Harwell – A Voice of the Boys of Summer
It was a cold, wet night at Safeco Field in Seattle on Tuesday and the Mariners played like they would rather have been sitting by a fire sipping a toddy. Their shortstop made three errors, their clean up hitter proved again he is an expensive mistake and, like I said, the raw wind off Elliott Bay was cold.

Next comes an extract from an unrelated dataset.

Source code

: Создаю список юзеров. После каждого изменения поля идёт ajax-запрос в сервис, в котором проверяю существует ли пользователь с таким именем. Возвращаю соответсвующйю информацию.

It was cold for another reason. Ernie Harwell’s mellifluous, calming baseball voice has been silenced. What little bit of warmth I felt on Tuesday at Safeco was the moment of silence baseball fans observed before the first pitch in memory of the 42 summers Ernie called Detroit Tigers games. Harwell died on Tuesday after a battle with cancer. He was a very young 92.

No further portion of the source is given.